Here, too, we face the same dilemma. If we could conclude from this evidence that the creation of the “V” made this ship unseaworthy, temporarily or permanently, then plaintiff should recover. But, in our opinion, the plaintiff has not carried the burden of proving the existence of such a condition under all the testimony submitted at the original trial.

Plaintiff seems to argue that when negligence exists and an accident occurs on board ship a, fortiori unseaworthiness must be present. This we cannot accept as a rule of law nor as a finding of fact under the proofs in this case.

In the event that we have erred in our conclusions the question of the contributory negligence of the plaintiff should be disposed of. Our Order after conference clearly stated that we should determine whether the plaintiff was contributorily negligent and, if so, what percentage of the fault was his. It will be recalled that the jury which first heard the case found him guilty to the extent of twenty-five percent. Plaintiff suggests that we are not bound by that and that we should either find him not contributorily negligent or in the alternative to the extent of six and one-quarter percent. On the other hand, the original defendant argues that the special interrogatories at the original trial are binding upon the Court in this retrial and the third-party defendant makes reference only in his findings of fact by suggesting that plaintiff was contributorily negligent in the percentage of one hundred percent. We understood then and now, and the literal interpretation of our Order makes it clear, that we are to determine the extent of the contributory negligence, if any, based on the record and not on the finding of the original jury. In any event, our finding agrees with theirs, and if it is of importance, we conclude as a matter of law that plaintiff was guilty of contributory negligence to the extent of twenty-five percent. Our finding in that regard is based in part on the fact that the plaintiff was acting under orders of his superior and in conjunction with at least three other longshoremen at the time the accident occurred.

ORDER

And now, to wit, this 18 day of January, 1962, Judgment is entered in favor *135of the defendant United States Lines Co. on the issue of liability and Judgment is entered in favor of third-party defendant T. Hogan Corporation in the third-party action brought against it by the defendant United States Lines Co.

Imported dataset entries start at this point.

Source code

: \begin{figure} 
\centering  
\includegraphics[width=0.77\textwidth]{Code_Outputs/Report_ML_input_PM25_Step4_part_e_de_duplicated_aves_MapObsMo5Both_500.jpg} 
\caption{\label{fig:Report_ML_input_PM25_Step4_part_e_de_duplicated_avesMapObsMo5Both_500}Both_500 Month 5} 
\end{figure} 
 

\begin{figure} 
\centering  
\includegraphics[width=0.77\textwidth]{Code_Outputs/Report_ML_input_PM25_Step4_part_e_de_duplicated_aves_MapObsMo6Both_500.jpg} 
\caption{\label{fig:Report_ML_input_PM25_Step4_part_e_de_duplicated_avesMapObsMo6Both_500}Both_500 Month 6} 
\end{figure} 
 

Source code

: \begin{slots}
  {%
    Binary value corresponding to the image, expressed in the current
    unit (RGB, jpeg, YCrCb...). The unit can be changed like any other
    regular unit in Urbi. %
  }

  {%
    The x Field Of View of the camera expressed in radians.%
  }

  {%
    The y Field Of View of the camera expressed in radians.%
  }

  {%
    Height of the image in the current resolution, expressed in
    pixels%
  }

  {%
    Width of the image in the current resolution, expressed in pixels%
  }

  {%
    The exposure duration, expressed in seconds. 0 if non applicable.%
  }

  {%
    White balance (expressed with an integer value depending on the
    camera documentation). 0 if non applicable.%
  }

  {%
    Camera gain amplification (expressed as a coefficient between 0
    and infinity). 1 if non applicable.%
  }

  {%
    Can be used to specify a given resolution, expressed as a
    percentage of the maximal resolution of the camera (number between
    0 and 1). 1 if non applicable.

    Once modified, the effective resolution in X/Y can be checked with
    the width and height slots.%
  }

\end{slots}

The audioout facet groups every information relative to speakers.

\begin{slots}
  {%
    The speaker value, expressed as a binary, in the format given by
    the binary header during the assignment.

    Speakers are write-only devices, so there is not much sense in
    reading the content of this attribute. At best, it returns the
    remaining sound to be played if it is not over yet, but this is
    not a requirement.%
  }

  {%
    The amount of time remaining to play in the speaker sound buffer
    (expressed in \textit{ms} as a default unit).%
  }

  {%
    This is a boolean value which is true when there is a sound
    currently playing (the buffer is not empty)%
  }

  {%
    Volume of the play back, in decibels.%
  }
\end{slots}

. In the special interrogatories the jury found that plaintiff was guilty of contributory negligence to the extent of twenty-five percent, to which reference is made infra.

. A per curiam opinion was filed on July 14, 1961 in this same case related to a correction of the judgment and suggested that this Court have in mind the prior opinion in disposing of the issue. Accordingly, by our Order of November 9, 1961, the judgment was corrected.

, Considerable emphasis has been placed on the height of the “V”. The opinion of the United States Court of Appeals for the Third Circuit refers to “whether the seven or eight foot “V” dug out” etc., and plaintiff in his suggested findings of fact No. 6 refers to a “depth of seven or eight feet” relying on the notes of testimony at pp. 11, 12 and 85. At p. 11 the plaintiff himself testified, “Well, the top roll was just about seven feet. He could just about reach the middle of the roll.” At p. 12, no reference is made to the depth or height and on p. 85, no reference is made to it. On the other hand, at p. 82, on cross-examination, plaintiff again stated: “Yes, sir, I would say just about six or seven feet.” And on p. 65 in response to a question directed to one Boswell, a witness for plaintiff, he stated: “Well, in my opinion, around six or seven feet.” There are occasions when counsel used such figures as eight feet in their questions, but we have been unable to determine in the testimony any proof beyond six to seven feet. Also, under suggested findings of fact No. 6, plaintiff makes reference to defendant’s answers to interrogatories, paragraph 2(a), where the following language does appear: * * * leaving a pile about eight feet high.” We have examined the record before us carefully and are unable to find from our research that these interrogatories were ever offered in evidence, assuming they would outweigh the direct proof of a height not in excess of seven feet.